**About this task**
Output the records below verbatim, minus the pictures.

**Dataset entries**
-- -- --
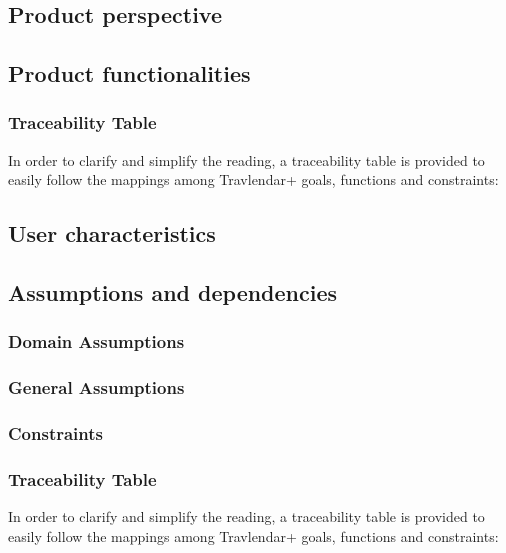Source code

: \documentclass{article}
\begin{document}
\subsection{Product perspective}



\clearpage

\subsection{Product functionalities}

\subsubsection{Traceability Table}
In order to clarify and simplify the reading, a traceability table is provided to easily follow the mappings among Travlendar+ goals, functions and constraints: \\

\clearpage

\subsection{User characteristics}



\subsection{Assumptions and dependencies}

\subsubsection{Domain Assumptions}


\subsubsection{General Assumptions}


\subsubsection{Constraints}

\subsubsection{Traceability Table}
In order to clarify and simplify the reading, a traceability table is provided to easily follow the mappings among Travlendar+ goals, functions and constraints: \\

\end{document}

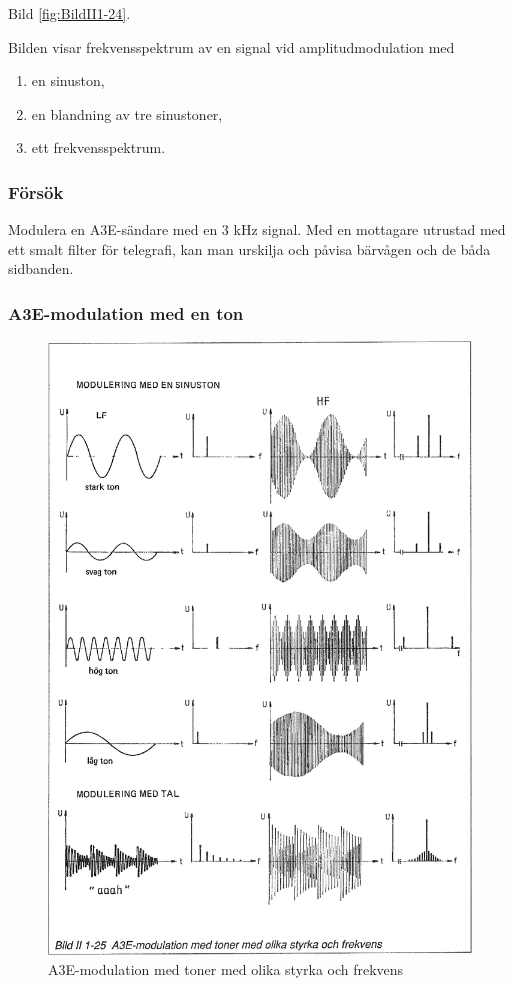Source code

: Bild \ref{fig:BildII1-24}.

Bilden visar frekvensspektrum av en signal vid amplitudmodulation med

\begin{enumerate}[label=\alph*.,noitemsep]
\item en sinuston,
\item en blandning av tre sinustoner,
\item ett frekvensspektrum.
\end{enumerate}

\subsubsection{Försök}

Modulera en A3E-sändare med en 3 kHz signal. Med en mottagare utrustad med ett
smalt filter för telegrafi, kan man urskilja och påvisa bärvågen och de båda
sidbanden.

\subsubsection{A3E-modulation med en ton}

\begin{figure}
\includegraphics[width=\textwidth]{images/bild_2_1-25}
\caption{A3E-modulation med toner med olika styrka och frekvens}
\label{fig:BildII1-25}
\end{figure}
-- -- --
**Solution to the problem**
Source code

: \documentclass{article}
\begin{document}
\subsection{Product perspective}



\clearpage

\subsection{Product functionalities}

\subsubsection{Traceability Table}
In order to clarify and simplify the reading, a traceability table is provided to easily follow the mappings among Travlendar+ goals, functions and constraints: \\

\clearpage

\subsection{User characteristics}



\subsection{Assumptions and dependencies}

\subsubsection{Domain Assumptions}


\subsubsection{General Assumptions}


\subsubsection{Constraints}

\subsubsection{Traceability Table}
In order to clarify and simplify the reading, a traceability table is provided to easily follow the mappings among Travlendar+ goals, functions and constraints: \\

\end{document}

Source code

: Bild \ref{fig:BildII1-24}.

Bilden visar frekvensspektrum av en signal vid amplitudmodulation med

\begin{enumerate}[label=\alph*.,noitemsep]
\item en sinuston,
\item en blandning av tre sinustoner,
\item ett frekvensspektrum.
\end{enumerate}

\subsubsection{Försök}

Modulera en A3E-sändare med en 3 kHz signal. Med en mottagare utrustad med ett
smalt filter för telegrafi, kan man urskilja och påvisa bärvågen och de båda
sidbanden.

\subsubsection{A3E-modulation med en ton}

\begin{figure}
\includegraphics[width=\textwidth]{images/bild_2_1-25}
\caption{A3E-modulation med toner med olika styrka och frekvens}
\label{fig:BildII1-25}
\end{figure}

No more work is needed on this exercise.